The Association of Racial and Ethnical Disparities and Frailty in Geriatric Patients Undergoing Revascularization for Peripheral Arterial Disease

The aging population in the United States continues to grow and is expected to increase by 35% in the upcoming decades [1,2]. Over the years, there has been a steady increase in the number of elderly patients requiring operative intervention [3]. Elderly patients routinely present with multiple chronic conditions with polypharmacy along with physiological and functional impairments [4]. However; old age does not always equal adverse outcomes. Variability exists among elderly patients based on individual physiologic reserve which can be assessed by frailty.

Frailty has been an established tool for predicting post-operative outcomes across surgical specialties [4], [5], [6]. In patients undergoing vascular intervention, frail patients have been shown to have higher morbidity, mortality, and even failure to rescue in comparison to non-frail patients [6], [7], [8], [9]. Frailty syndrome is the amalgamation of intrinsic patient factors (such as age, gender, nutritional status, functional capacity, hormonal balance, and preexisting medical conditions) which result in increased morbidity and mortality after surgical intervention [1]. Social, economic, racial, and ethnic factors impact frailty; however, these disparities are not well understood.

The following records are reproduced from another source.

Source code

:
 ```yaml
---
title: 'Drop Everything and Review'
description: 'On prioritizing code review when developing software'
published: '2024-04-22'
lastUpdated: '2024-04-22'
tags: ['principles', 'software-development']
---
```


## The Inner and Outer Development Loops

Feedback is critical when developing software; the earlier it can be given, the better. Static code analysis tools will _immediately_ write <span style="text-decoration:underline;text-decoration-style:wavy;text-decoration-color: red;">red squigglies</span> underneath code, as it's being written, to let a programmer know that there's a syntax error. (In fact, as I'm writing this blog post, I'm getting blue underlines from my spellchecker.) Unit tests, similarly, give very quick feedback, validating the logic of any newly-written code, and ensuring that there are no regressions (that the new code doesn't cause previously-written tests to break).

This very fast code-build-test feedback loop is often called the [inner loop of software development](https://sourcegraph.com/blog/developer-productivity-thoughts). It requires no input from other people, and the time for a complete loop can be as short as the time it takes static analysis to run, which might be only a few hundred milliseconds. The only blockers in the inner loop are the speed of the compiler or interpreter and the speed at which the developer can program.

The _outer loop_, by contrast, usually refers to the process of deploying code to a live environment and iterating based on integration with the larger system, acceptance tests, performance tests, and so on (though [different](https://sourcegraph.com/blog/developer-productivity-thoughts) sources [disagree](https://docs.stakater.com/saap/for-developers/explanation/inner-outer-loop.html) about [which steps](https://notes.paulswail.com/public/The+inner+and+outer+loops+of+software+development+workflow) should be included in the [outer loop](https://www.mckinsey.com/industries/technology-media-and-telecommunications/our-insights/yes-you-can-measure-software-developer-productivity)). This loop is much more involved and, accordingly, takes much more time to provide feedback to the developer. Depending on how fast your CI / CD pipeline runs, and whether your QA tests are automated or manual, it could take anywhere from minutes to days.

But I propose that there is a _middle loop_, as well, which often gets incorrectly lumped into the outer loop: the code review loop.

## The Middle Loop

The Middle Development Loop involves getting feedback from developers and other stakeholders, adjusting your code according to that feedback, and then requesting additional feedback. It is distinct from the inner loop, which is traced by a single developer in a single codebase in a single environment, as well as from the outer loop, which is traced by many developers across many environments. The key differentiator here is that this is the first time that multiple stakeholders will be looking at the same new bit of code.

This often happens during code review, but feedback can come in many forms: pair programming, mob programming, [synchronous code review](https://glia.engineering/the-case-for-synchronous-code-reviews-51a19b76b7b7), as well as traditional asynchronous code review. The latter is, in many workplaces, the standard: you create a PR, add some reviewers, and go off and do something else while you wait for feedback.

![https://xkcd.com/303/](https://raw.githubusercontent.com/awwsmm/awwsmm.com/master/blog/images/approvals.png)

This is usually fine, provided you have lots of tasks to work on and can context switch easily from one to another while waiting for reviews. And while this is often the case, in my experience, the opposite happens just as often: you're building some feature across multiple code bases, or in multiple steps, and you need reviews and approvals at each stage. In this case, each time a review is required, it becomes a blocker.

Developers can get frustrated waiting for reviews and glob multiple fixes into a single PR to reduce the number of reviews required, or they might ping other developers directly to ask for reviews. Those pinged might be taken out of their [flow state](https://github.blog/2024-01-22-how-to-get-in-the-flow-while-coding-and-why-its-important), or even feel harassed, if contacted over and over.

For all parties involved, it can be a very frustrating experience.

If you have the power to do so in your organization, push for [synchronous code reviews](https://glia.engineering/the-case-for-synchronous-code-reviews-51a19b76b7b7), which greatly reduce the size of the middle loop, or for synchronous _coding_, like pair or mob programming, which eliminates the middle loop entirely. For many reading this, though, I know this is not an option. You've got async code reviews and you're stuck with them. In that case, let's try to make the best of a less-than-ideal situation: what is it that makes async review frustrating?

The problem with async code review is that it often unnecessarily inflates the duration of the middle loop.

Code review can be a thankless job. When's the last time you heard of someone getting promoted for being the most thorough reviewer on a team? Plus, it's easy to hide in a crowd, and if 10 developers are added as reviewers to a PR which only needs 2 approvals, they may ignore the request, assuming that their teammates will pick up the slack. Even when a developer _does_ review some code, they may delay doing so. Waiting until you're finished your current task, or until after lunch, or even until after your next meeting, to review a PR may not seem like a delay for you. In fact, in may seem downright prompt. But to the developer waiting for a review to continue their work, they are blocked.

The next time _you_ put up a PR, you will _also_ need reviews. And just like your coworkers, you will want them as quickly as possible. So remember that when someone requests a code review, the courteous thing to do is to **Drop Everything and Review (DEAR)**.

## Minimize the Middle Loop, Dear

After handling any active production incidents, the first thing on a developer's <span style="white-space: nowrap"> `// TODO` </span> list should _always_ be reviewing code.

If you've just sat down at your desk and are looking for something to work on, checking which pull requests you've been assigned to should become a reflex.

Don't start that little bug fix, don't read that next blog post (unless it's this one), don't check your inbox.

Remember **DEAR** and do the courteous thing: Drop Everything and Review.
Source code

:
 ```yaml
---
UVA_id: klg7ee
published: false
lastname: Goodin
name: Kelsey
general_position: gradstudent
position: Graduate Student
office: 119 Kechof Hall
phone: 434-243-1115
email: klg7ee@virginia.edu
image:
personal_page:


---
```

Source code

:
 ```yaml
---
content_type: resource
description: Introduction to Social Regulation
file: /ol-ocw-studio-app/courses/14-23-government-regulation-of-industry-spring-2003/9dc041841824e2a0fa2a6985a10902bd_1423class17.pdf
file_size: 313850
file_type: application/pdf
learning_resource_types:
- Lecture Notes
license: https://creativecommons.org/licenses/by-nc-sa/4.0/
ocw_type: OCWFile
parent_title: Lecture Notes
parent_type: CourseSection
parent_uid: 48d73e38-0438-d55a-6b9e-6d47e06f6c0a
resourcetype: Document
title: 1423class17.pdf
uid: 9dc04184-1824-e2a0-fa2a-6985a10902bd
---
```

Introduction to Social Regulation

Health disparities are well documented in the surgical literature highlighting the differences in the quality of health care across racial, ethnic, gender, and demographic groups (biology or environment) [10,11]. Patients with peripheral artery disease (PAD) progress to develop disabling symptoms of ischemia and functional loss. Chronic limb-threatening ischemia (CLTI) represents the end stage of lower extremity disease which if not treated adequately leads to limb loss and increased morbidity and mortality. There have been multiple studies describing racial, ethnic, and gender disparities in PAD [8,11,12]. However; there is a paucity of data in surgical literature regarding the role of frailty and disparities among patients undergoing surgical intervention. We aimed to assess whether race influences frailty status in geriatric patients undergoing revascularization for PAD with CLTI.